Content starts
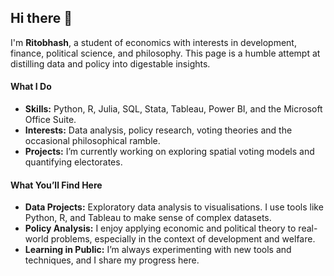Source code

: ## Hi there 👋

<!--
**SovietScout/SovietScout** is a ✨ _special_ ✨ repository because its `README.md` (this file) appears on your GitHub profile.

Here are some ideas to get you started:

- 🔭 I’m currently working on ...
- 🌱 I’m currently learning ...
- 👯 I’m looking to collaborate on ...
- 🤔 I’m looking for help with ...
- 💬 Ask me about ...
- 📫 How to reach me: ...
- 😄 Pronouns: ...
- ⚡ Fun fact: ...
-->

I'm **Ritobhash**, a student of economics with interests in development, finance, political science, and philosophy. This page is a humble attempt at distilling data and policy into digestable insights.

#### **What I Do**  
- **Skills:** Python, R, Julia, SQL, Stata, Tableau, Power BI, and the Microsoft Office Suite.  
- **Interests:** Data analysis, policy research, voting theories and the occasional philosophical ramble.  
- **Projects:** I’m currently working on exploring spatial voting models and quantifying electorates.  

#### **What You’ll Find Here**  
- **Data Projects:** Exploratory data analysis to visualisations. I use tools like Python, R, and Tableau to make sense of complex datasets.  
- **Policy Analysis:** I enjoy applying economic and political theory to real-world problems, especially in the context of development and welfare.  
- **Learning in Public:** I’m always experimenting with new tools and techniques, and I share my progress here.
Content ends
Work item:
Only the lines from the one with "- 😄 Pronouns: ..." through the final line above belong in the answer, each reproduced word for word.

Result of this task:
- 😄 Pronouns: ...
- ⚡ Fun fact: ...
-->

I'm **Ritobhash**, a student of economics with interests in development, finance, political science, and philosophy. This page is a humble attempt at distilling data and policy into digestable insights.

#### **What I Do**  
- **Skills:** Python, R, Julia, SQL, Stata, Tableau, Power BI, and the Microsoft Office Suite.  
- **Interests:** Data analysis, policy research, voting theories and the occasional philosophical ramble.  
- **Projects:** I’m currently working on exploring spatial voting models and quantifying electorates.  

#### **What You’ll Find Here**  
- **Data Projects:** Exploratory data analysis to visualisations. I use tools like Python, R, and Tableau to make sense of complex datasets.  
- **Policy Analysis:** I enjoy applying economic and political theory to real-world problems, especially in the context of development and welfare.  
- **Learning in Public:** I’m always experimenting with new tools and techniques, and I share my progress here.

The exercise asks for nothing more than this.